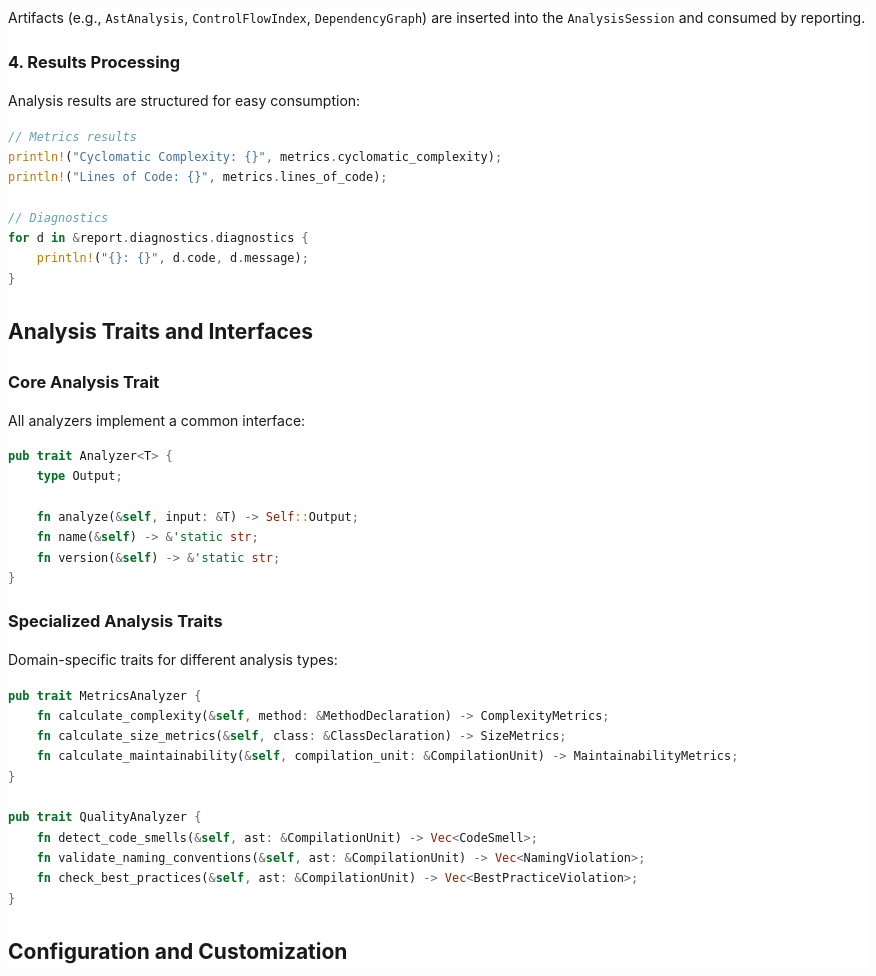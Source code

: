 Artifacts (e.g., `AstAnalysis`, `ControlFlowIndex`, `DependencyGraph`) are inserted into the `AnalysisSession` and consumed by reporting.

### 4. Results Processing

Analysis results are structured for easy consumption:

```rust
// Metrics results
println!("Cyclomatic Complexity: {}", metrics.cyclomatic_complexity);
println!("Lines of Code: {}", metrics.lines_of_code);

// Diagnostics
for d in &report.diagnostics.diagnostics {
    println!("{}: {}", d.code, d.message);
}
```

## Analysis Traits and Interfaces

### Core Analysis Trait

All analyzers implement a common interface:

```rust
pub trait Analyzer<T> {
    type Output;
    
    fn analyze(&self, input: &T) -> Self::Output;
    fn name(&self) -> &'static str;
    fn version(&self) -> &'static str;
}
```

### Specialized Analysis Traits

Domain-specific traits for different analysis types:

```rust
pub trait MetricsAnalyzer {
    fn calculate_complexity(&self, method: &MethodDeclaration) -> ComplexityMetrics;
    fn calculate_size_metrics(&self, class: &ClassDeclaration) -> SizeMetrics;
    fn calculate_maintainability(&self, compilation_unit: &CompilationUnit) -> MaintainabilityMetrics;
}

pub trait QualityAnalyzer {
    fn detect_code_smells(&self, ast: &CompilationUnit) -> Vec<CodeSmell>;
    fn validate_naming_conventions(&self, ast: &CompilationUnit) -> Vec<NamingViolation>;
    fn check_best_practices(&self, ast: &CompilationUnit) -> Vec<BestPracticeViolation>;
}
```

## Configuration and Customization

• EXERCISE DESCRIPTION: In the records, which lines use the word "CompilationUnit"? Report them.

• EXPECTED OUTPUT:
    fn calculate_maintainability(&self, compilation_unit: &CompilationUnit) -> MaintainabilityMetrics;
    fn detect_code_smells(&self, ast: &CompilationUnit) -> Vec<CodeSmell>;
    fn validate_naming_conventions(&self, ast: &CompilationUnit) -> Vec<NamingViolation>;
    fn check_best_practices(&self, ast: &CompilationUnit) -> Vec<BestPracticeViolation>;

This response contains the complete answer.